NKX2-1-related disorders

NKX2-1-related disorders are genetic diseases caused by alterations in the NKX2-1 gene. This gene is essential for the development of the brain, lungs and thyroid gland.

Traditionally they are described by the involvement of three main organs:
- Brain (movement disorder, especially chorea)
- Lungs (respiratory problems, often from birth)
- Thyroid (hypothyroidism)

However, the clinical expression is variable, which makes diagnosis and prediction of prognosis difficult.

Main results of the study

• Study design: International multicenter observational research that included 68 patients with genetically confirmed diagnosis, with standardized collection of clinical and genetic data.
• Key genetic findings: Most patients presented small changes in the NKX2-1 gene. Some types of genetic alterations that affect the functioning of the gene more intensely were related to greater respiratory involvement. In contrast, alterations located in a specific region of the gene (called the homeobox domain, in exon 3) were associated with a more stable evolution of the movement disorder (chorea), that is, with less worsening over time.
• Main clinical impact: Chorea, a movement disorder characterized by involuntary movements, appeared in the vast majority of patients and began in the first years of life. In addition, newborns who presented respiratory difficulty at birth had a higher probability of developing lung problems later on. On the other hand, patients with deletions (loss of a fragment of genetic material) showed, in general, better capacity to perform broad movements such as walking or maintaining balance.
• Other relevant findings: Only approximately half presented the complete classic triad; psychiatric comorbidities were frequent and brain magnetic resonance imaging was normal in most cases.

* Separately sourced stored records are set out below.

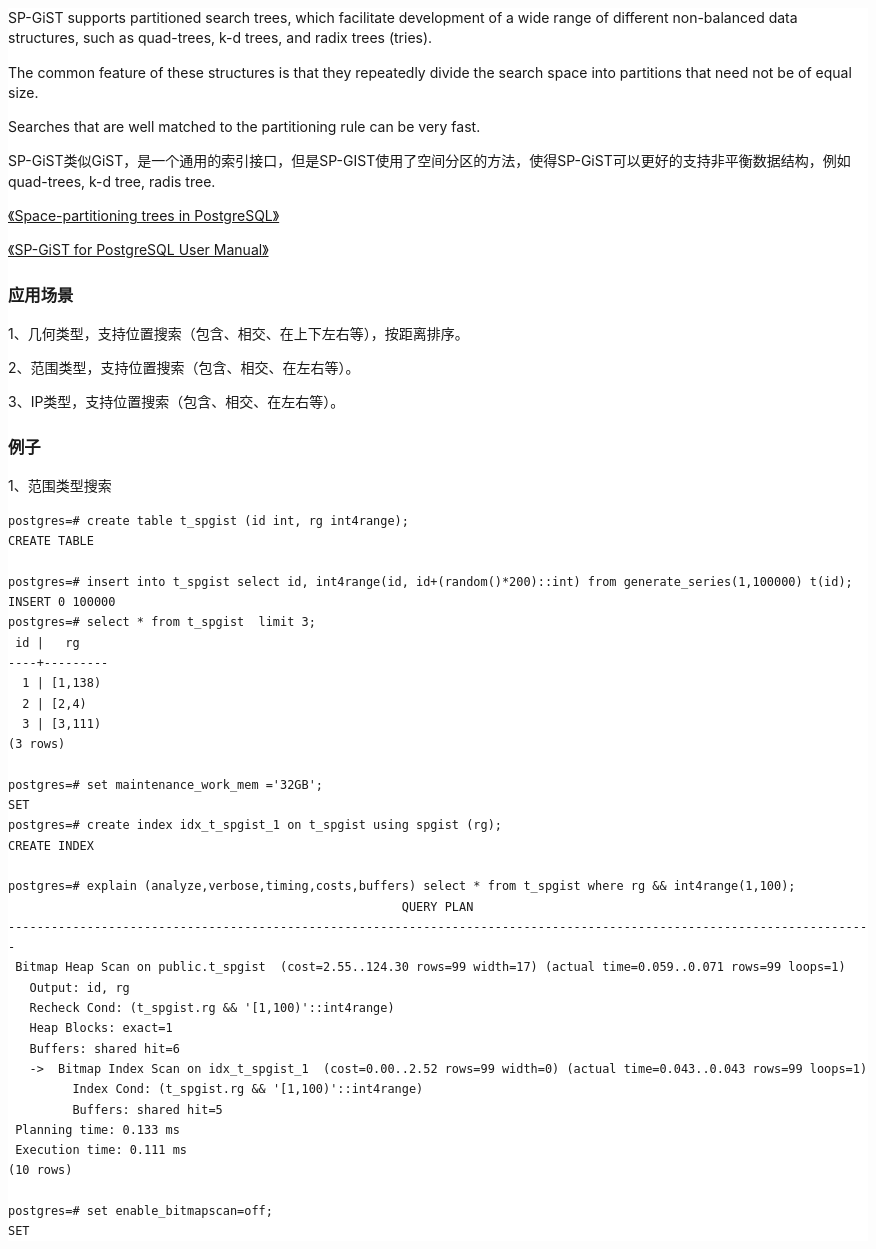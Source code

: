 SP-GiST supports partitioned search trees, which facilitate development of a wide range of different non-balanced data structures, such as quad-trees, k-d trees, and radix trees (tries).     
    
The common feature of these structures is that they repeatedly divide the search space into partitions that need not be of equal size.     
    
Searches that are well matched to the partitioning rule can be very fast.    
    
SP-GiST类似GiST，是一个通用的索引接口，但是SP-GIST使用了空间分区的方法，使得SP-GiST可以更好的支持非平衡数据结构，例如quad-trees, k-d tree, radis tree.    
    
[《Space-partitioning trees in PostgreSQL》](20170627_01_pdf_001.pdf)    
    
[《SP-GiST for PostgreSQL User Manual》](20170627_01_pdf_002.pdf)    
    
### 应用场景    
1、几何类型，支持位置搜索（包含、相交、在上下左右等），按距离排序。    
    
2、范围类型，支持位置搜索（包含、相交、在左右等）。    
    
3、IP类型，支持位置搜索（包含、相交、在左右等）。    
    
### 例子    
1、范围类型搜索    
    
```    
postgres=# create table t_spgist (id int, rg int4range);    
CREATE TABLE    
    
postgres=# insert into t_spgist select id, int4range(id, id+(random()*200)::int) from generate_series(1,100000) t(id);    
INSERT 0 100000    
postgres=# select * from t_spgist  limit 3;    
 id |   rg        
----+---------    
  1 | [1,138)    
  2 | [2,4)    
  3 | [3,111)    
(3 rows)    
    
postgres=# set maintenance_work_mem ='32GB';    
SET    
postgres=# create index idx_t_spgist_1 on t_spgist using spgist (rg);    
CREATE INDEX    
    
postgres=# explain (analyze,verbose,timing,costs,buffers) select * from t_spgist where rg && int4range(1,100);    
                                                       QUERY PLAN                                                            
-------------------------------------------------------------------------------------------------------------------------    
 Bitmap Heap Scan on public.t_spgist  (cost=2.55..124.30 rows=99 width=17) (actual time=0.059..0.071 rows=99 loops=1)    
   Output: id, rg    
   Recheck Cond: (t_spgist.rg && '[1,100)'::int4range)    
   Heap Blocks: exact=1    
   Buffers: shared hit=6    
   ->  Bitmap Index Scan on idx_t_spgist_1  (cost=0.00..2.52 rows=99 width=0) (actual time=0.043..0.043 rows=99 loops=1)    
         Index Cond: (t_spgist.rg && '[1,100)'::int4range)    
         Buffers: shared hit=5    
 Planning time: 0.133 ms    
 Execution time: 0.111 ms    
(10 rows)    
    
postgres=# set enable_bitmapscan=off;    
SET    
```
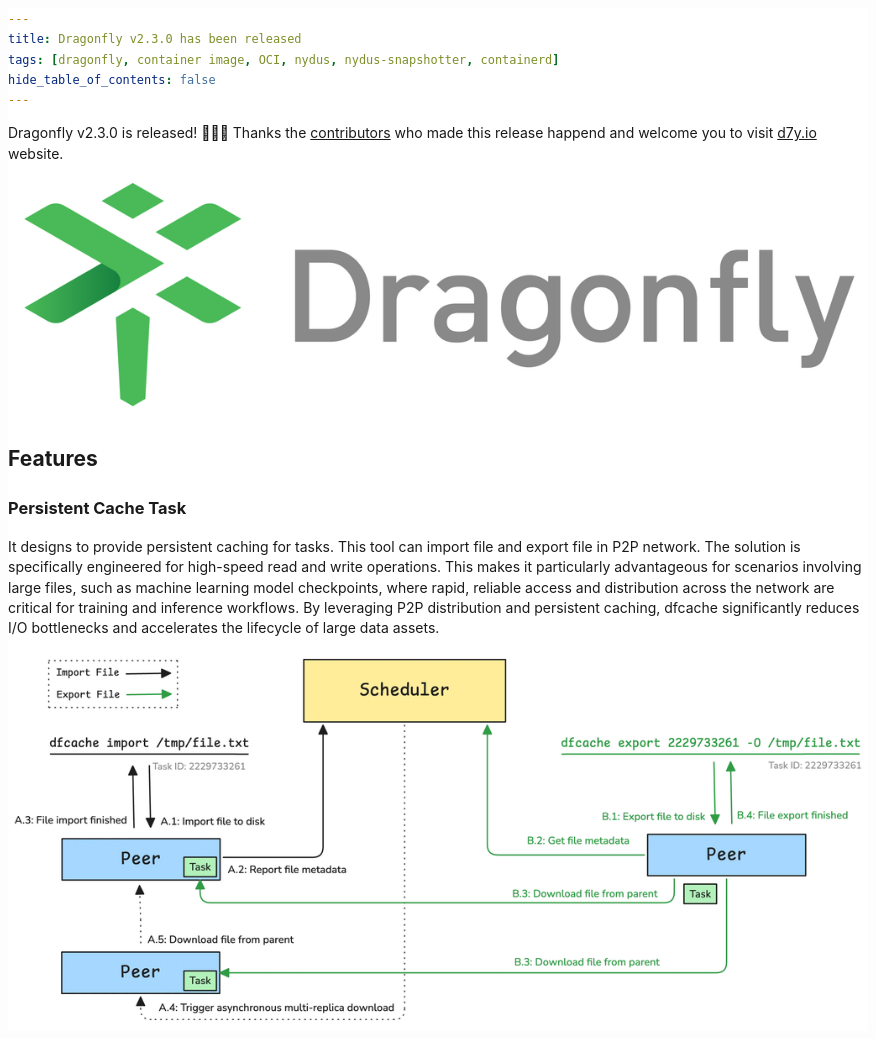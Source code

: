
 ```yaml
---
title: Dragonfly v2.3.0 has been released
tags: [dragonfly, container image, OCI, nydus, nydus-snapshotter, containerd]
hide_table_of_contents: false
---
```


Dragonfly v2.3.0 is released! 🎉🎉🎉 Thanks the [contributors](https://github.com/dragonflyoss/dragonfly/graphs/contributors) who made this release happend and welcome you to visit [d7y.io](https://d7y.io) website.

![dragonfly](images/dragonfly-linear.png)

## Features

### Persistent Cache Task

It designs to provide persistent caching for tasks. This tool can import file and export file in P2P network.
The solution is specifically engineered for high-speed read and write operations. This makes it particularly advantageous
for scenarios involving large files, such as machine learning model checkpoints, where rapid, reliable access and
distribution across the network are critical for training and inference workflows. By leveraging P2P distribution and
persistent caching, dfcache significantly reduces I/O bottlenecks and accelerates the lifecycle of large data assets.

![p1](images/p1.webp)
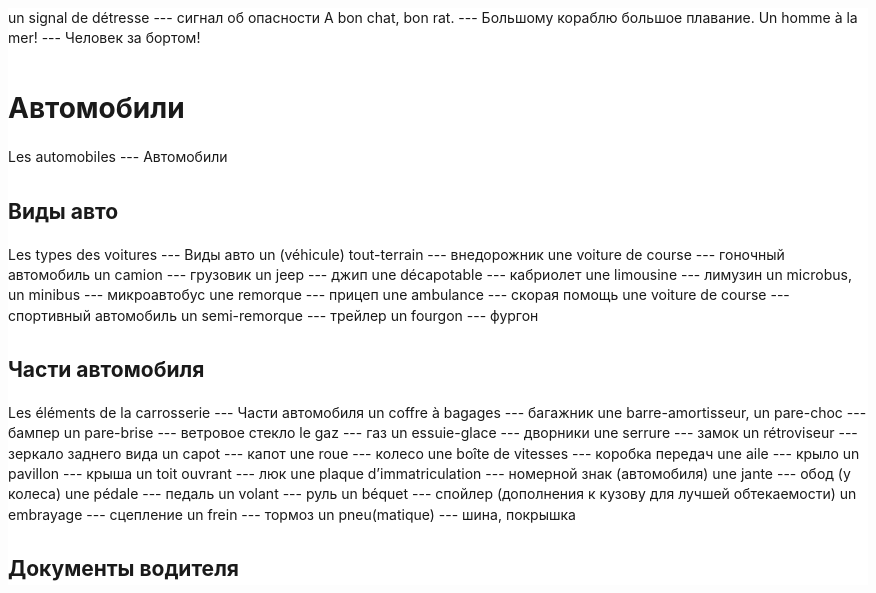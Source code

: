 un signal de détresse --- сигнал об опасности
А bon chat, bon rat. --- Большому кораблю большое плавание.
Un homme à la mer! --- Человек за бортом!

# Автомобили

Les automobiles --- Автомобили

## Виды авто

Les types des voitures --- Виды авто
un (véhicule) tout-terrain --- внедорожник
une voiture de course --- гоночный автомобиль
un camion --- грузовик
un jeep --- джип
une décapotable --- кабриолет
une limousine --- лимузин
un microbus, un minibus --- микроавтобус
une remorque --- прицеп
une ambulance --- скорая помощь
une voiture de course --- спортивный автомобиль
un semi-remorque --- трейлер
un fourgon --- фургон

## Части автомобиля

Les éléments de la carrosserie --- Части автомобиля
un coffre à bagages --- багажник
une barre-amortisseur, un pare-choc --- бампер
un pare-brise --- ветровое стекло
le gaz --- газ
un essuie-glace --- дворники
une serrure --- замок
un rétroviseur --- зеркало заднего вида
un capot --- капот
une roue --- колесо
une boîte de vitesses --- коробка передач
une aile --- крыло
un pavillon --- крыша
un toit ouvrant --- люк
une plaque d’immatriculation --- номерной знак (автомобиля)
une jante --- обод (у колеса)
une pédale --- педаль
un volant --- руль
un béquet --- спойлер (дополнения к кузову для лучшей обтекаемости)
un embrayage --- сцепление
un frein --- тормоз
un pneu(matique) --- шина, покрышка

## Документы водителя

Laia Nou, MD, pediatric neurologist at SJD Barcelona Children's Hospital (HSJD) and first author of the article, and Dario Ortigoza, MD, PhD, researcher of the Epilepsy and Movement Disorders in Pediatrics research group at the Institut de Recerca Sant Joan de Déu (IRSJD), pediatric neurologist at SJD Barcelona Children's Hospital (HSJD) and author of the article, comment that this study redefines our clinical expectations in NKX2-1-related disorders. It shows that early motor delay may precede chorea and that certain genetic variants are associated with specific clinical trajectories. These findings make it possible to move towards earlier diagnosis and personalized care based on genotype.

Importance for future research

The results highlight the need to carry out long-term follow-up studies, with periodic and standardized evaluations of the neurological, respiratory and endocrine status of patients. In addition, the observed relationship between the type of genetic alteration and clinical symptoms opens new opportunities to improve care and research, such as:

• Being able to better anticipate the evolution of the disease according to the type of genetic variant.
• Deepening research to understand why some alterations of the gene cause different symptoms than others.
• Designing more personalized clinical trials, adapted to the genetic and clinical profile of each patient.
• Establishing clear protocols for hormonal follow-up and early detection of possible respiratory problems.

In short, the study shows that early motor delay is usually the first sign of the disease, even before chorea appears. In addition, it confirms that the type of genetic alteration can help anticipate the clinical evolution. These findings facilitate earlier diagnosis and more personalized care.